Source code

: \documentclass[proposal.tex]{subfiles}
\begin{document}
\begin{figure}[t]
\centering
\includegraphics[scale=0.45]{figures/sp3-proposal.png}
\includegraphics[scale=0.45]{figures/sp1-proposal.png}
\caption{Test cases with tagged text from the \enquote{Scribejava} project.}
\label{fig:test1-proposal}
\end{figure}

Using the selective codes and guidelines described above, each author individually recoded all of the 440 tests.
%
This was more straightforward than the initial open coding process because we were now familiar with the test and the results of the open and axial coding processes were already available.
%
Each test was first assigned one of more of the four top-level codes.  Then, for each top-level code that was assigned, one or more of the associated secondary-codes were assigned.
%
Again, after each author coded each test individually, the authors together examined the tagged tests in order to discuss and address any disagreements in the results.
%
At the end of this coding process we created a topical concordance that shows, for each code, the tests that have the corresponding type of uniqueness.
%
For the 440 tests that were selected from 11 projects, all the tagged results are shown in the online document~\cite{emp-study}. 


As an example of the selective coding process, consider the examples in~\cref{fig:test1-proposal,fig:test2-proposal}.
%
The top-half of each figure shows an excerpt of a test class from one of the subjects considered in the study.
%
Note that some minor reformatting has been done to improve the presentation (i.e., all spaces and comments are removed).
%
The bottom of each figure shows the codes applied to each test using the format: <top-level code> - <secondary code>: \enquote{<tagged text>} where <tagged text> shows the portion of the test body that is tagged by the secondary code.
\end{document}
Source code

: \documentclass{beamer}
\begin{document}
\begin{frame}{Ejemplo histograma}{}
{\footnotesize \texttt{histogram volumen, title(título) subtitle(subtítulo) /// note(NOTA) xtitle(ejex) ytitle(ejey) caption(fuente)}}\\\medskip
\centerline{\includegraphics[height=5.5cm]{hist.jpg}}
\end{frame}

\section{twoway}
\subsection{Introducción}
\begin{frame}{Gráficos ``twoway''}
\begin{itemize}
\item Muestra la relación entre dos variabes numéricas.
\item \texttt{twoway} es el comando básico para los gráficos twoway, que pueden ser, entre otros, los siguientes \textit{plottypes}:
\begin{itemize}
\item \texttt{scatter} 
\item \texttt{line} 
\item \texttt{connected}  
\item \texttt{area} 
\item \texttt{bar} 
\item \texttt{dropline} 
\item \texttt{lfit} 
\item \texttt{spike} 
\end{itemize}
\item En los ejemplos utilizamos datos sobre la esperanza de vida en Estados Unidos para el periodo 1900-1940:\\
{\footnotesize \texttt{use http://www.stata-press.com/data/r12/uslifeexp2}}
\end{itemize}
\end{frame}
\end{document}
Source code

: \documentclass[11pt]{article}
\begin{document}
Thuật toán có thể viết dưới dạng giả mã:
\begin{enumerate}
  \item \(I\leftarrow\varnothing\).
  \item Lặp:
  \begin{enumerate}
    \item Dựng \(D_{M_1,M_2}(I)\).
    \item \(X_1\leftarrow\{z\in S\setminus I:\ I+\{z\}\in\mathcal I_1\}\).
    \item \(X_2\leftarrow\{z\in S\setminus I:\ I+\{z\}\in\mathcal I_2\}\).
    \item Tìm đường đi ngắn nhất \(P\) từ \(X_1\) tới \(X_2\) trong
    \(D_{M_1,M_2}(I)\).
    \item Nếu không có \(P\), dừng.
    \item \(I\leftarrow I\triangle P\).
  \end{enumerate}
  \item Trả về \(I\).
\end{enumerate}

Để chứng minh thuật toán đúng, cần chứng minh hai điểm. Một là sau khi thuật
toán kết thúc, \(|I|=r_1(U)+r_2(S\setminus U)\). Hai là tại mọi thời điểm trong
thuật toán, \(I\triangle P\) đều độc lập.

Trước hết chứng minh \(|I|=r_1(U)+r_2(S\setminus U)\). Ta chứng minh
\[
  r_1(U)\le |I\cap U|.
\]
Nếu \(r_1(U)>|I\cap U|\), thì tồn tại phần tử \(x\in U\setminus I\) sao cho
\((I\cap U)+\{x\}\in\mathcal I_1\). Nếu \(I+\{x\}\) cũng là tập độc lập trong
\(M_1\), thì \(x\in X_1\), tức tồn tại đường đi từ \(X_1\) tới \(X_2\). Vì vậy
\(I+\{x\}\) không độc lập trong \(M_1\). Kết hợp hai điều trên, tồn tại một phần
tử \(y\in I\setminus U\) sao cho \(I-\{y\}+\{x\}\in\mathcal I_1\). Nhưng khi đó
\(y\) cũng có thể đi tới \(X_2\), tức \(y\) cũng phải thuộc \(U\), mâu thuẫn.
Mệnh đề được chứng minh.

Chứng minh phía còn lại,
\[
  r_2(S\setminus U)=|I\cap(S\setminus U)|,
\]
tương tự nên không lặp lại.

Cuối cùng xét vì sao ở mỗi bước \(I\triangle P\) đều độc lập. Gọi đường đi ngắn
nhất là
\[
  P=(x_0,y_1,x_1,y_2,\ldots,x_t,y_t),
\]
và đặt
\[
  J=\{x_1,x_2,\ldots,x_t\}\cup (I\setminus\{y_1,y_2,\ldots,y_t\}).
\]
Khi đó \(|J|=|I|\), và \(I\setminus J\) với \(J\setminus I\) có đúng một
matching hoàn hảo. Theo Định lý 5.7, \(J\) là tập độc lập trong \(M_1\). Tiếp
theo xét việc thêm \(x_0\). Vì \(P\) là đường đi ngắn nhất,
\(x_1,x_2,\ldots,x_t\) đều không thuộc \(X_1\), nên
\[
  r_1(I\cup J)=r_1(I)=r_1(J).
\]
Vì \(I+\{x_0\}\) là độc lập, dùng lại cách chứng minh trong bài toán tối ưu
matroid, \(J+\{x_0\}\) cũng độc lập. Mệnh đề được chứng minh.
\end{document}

------------

__WHAT YOU NEED TO DO__
Wherever the word "texttt" appears in the listing above, copy the whole line.

__SOLUTION TO THE PROBLEM__
{\footnotesize \texttt{histogram volumen, title(título) subtitle(subtítulo) /// note(NOTA) xtitle(ejex) ytitle(ejey) caption(fuente)}}\\\medskip
\item \texttt{twoway} es el comando básico para los gráficos twoway, que pueden ser, entre otros, los siguientes \textit{plottypes}:
\item \texttt{scatter} 
\item \texttt{line} 
\item \texttt{connected}  
\item \texttt{area} 
\item \texttt{bar} 
\item \texttt{dropline} 
\item \texttt{lfit} 
\item \texttt{spike} 
{\footnotesize \texttt{use http://www.stata-press.com/data/r12/uslifeexp2}}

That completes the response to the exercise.